Gosto muito de cães, sou o que se costuma chamar no sul de “cachorreiro”, mas não sou de verter lágrimas por bichos. Talvez tenha ouvido muito o Geraldo Vandré cantar “Disparada”, então acho que bichos são bichos, e com maior ou menor sofrimento são passíveis do marca, tange, ferra, engorda e mata…, mas com gente é diferente. Quando vi nossa Maria Callas — a Callas filhote pastor alemão de 5 meses que estava sendo ensinada pela Bárbara — agonizando debaixo da churrasqueira; quando minha mulher e eu, ambos de pijamas, a levamos para um plantão veterinário; quando ouvi que estava morta; quando soubemos que havia vomitado “salsichas”… que salsichas?, só dávamos-lhe ração; fui menos tomado de pena e luto do que pelo ódio de estar no lugar em que sempre quis estar, porém acompanhado de anônimos que, talvez desejando entrar depois na casa sem a indesejável presença de um cachorro, escolhe matá-lo, avisando-nos com toda a clareza suas intenções.

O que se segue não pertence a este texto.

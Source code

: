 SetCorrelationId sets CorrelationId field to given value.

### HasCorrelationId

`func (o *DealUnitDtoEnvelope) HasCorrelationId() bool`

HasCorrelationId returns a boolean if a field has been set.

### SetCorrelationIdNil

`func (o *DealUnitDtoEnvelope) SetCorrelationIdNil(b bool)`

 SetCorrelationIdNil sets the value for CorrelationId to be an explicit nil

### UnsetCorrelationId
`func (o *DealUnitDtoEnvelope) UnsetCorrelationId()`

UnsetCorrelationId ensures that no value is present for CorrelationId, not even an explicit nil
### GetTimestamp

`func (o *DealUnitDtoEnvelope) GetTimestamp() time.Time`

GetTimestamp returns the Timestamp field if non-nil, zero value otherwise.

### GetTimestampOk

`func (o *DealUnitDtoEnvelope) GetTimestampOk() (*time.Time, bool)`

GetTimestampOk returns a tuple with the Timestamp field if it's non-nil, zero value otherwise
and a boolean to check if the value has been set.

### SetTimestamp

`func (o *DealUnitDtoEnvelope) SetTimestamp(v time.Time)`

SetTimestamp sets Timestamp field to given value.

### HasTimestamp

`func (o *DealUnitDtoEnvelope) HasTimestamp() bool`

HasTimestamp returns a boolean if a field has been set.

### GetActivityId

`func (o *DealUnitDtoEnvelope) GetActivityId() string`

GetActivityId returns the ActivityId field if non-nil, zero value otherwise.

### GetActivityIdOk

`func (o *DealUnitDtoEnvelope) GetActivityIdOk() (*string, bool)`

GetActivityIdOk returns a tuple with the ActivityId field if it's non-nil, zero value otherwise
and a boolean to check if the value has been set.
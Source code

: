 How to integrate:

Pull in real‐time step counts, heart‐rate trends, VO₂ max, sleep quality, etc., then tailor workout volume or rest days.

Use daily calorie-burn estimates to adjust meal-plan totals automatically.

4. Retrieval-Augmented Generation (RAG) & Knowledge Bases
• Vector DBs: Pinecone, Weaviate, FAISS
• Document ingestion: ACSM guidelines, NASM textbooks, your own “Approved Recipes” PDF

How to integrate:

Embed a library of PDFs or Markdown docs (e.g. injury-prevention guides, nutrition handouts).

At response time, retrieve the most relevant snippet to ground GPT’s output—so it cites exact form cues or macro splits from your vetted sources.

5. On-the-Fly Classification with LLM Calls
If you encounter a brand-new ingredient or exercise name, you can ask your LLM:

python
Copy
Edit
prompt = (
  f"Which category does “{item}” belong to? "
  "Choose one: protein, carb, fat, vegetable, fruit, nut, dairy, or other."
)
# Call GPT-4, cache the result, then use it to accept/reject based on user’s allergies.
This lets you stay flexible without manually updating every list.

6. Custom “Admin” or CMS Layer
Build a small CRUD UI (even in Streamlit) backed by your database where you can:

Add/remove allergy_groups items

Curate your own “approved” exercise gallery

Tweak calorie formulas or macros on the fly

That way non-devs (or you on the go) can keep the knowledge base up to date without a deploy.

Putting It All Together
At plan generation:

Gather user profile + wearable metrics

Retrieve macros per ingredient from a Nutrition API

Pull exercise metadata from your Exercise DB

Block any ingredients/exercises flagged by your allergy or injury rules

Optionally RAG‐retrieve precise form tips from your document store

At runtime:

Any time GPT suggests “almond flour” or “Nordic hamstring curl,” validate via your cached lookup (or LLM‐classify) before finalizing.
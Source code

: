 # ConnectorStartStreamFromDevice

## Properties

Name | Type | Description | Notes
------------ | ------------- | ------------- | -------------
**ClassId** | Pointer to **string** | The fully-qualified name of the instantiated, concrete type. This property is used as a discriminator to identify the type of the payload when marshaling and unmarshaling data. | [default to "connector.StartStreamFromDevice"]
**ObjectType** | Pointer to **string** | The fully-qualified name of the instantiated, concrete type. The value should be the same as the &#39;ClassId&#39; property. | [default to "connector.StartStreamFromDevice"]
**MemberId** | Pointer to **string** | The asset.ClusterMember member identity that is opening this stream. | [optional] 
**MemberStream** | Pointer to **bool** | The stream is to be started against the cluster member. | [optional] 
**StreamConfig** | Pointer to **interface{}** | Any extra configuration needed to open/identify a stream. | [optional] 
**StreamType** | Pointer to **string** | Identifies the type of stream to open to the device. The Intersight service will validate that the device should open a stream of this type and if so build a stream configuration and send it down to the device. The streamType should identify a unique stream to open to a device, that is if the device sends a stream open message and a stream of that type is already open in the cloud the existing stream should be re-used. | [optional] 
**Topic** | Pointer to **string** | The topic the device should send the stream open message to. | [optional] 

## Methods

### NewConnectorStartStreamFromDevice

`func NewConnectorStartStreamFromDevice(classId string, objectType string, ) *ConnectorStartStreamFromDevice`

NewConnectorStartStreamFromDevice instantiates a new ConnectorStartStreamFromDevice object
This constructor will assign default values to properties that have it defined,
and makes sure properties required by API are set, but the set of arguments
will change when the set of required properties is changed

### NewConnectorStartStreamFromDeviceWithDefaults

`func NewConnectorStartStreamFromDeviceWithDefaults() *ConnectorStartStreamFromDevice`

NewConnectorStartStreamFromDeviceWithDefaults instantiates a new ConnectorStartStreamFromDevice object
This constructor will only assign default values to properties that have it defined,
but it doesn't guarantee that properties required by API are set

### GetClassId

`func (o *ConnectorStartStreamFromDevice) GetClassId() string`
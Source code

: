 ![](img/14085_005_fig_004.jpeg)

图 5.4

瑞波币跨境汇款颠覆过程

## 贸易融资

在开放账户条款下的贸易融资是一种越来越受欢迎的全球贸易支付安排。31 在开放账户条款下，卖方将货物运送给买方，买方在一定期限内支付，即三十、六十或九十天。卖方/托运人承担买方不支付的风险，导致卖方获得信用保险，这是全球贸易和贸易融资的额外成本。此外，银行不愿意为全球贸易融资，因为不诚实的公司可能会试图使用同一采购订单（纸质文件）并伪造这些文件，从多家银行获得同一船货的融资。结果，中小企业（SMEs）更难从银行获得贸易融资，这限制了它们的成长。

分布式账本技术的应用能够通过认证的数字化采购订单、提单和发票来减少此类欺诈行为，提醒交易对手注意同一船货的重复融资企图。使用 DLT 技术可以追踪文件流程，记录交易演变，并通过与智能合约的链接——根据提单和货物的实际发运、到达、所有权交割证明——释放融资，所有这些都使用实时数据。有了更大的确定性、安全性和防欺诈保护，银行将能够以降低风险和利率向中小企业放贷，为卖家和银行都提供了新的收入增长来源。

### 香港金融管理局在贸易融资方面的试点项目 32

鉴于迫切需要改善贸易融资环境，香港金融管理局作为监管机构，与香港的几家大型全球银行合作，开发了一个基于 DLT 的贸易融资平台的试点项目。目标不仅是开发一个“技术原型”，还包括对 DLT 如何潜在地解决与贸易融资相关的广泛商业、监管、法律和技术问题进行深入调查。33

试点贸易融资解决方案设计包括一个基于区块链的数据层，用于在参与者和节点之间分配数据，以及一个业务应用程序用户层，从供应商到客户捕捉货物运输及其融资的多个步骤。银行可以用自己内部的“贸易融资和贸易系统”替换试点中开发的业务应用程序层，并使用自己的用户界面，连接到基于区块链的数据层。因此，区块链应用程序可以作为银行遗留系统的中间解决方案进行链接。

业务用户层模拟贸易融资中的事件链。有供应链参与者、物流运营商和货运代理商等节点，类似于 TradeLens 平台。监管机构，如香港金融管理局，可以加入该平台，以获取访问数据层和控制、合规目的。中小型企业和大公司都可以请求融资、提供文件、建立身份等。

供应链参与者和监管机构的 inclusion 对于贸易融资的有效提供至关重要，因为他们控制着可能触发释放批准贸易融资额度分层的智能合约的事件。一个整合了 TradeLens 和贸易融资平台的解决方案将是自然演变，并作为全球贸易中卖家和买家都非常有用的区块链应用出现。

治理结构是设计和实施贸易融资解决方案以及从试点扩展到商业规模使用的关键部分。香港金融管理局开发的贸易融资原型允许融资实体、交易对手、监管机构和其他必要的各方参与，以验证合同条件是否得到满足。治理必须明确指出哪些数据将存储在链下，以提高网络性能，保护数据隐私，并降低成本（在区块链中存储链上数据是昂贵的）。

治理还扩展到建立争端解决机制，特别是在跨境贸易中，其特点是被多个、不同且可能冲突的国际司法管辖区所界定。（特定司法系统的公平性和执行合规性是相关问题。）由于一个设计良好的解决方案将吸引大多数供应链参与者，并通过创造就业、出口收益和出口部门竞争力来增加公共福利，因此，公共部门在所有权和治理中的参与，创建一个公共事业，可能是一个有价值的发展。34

Minha mulher ouviu um ganido tão alto e desesperado que acordou. Assustada, me chamou. Começamos a chamar pela Callas. Nada. Chamamos o segurança da rua. O homem veio. Já estava achando que fora roubada quando a vi sob a churrasqueira, bem da maneira que os cães escolhem para morrer, escondidos. Não vejo motivo para que minha filha passe um longo luto e já providenciamos a compra de um filhote de 34 dias. Com seu amor pelos bichos, ela logo vai preocupar-se com o crescimento do substituto. Não quero não dar muito espaço para sua dor. O que mais posso fazer?

Dentro das circunstâncias, tudo muito razoável. Mas e as circunstâncias? Já sabemos que não podemos deixar o cachorro ir até a grade da frente da casa. Teremos que impedi-la disto, seu limite agora será a porta da garagem. E assim vamos nos adaptando às exigências de uma vida cada vez mais estreita e estranha. A grade já foi anormal, as muitas trancas também, os cães tornaram-se parte da segurança e alarme, há seguranças na rua e agora só podemos permitir que nosso cão fique numa grade atrás da grade, vendo a rua de longe. Tudo bem.

Preocupo-me mais em evitar um luto doloroso a minha filha. Desde que ela aprendeu a expressar seus desejos e até hoje, garante que será veterinária. Nossa única sorte que é neste fim de semana ela esteve com a mãe e apenas retorna ao meio-dia. O que dizer a ela? Falar que luto é como quando perdi o pai que me criou e de quem eu gostava demais? É quando um filho morre? É quando o vôo da TAM cai levando nossa irmã? É quando um terremoto mata milhares de pessoas? Digo que gente é diferente? Que é errado dar tanto amor aos bichos? E é mesmo? Ah, sei lá.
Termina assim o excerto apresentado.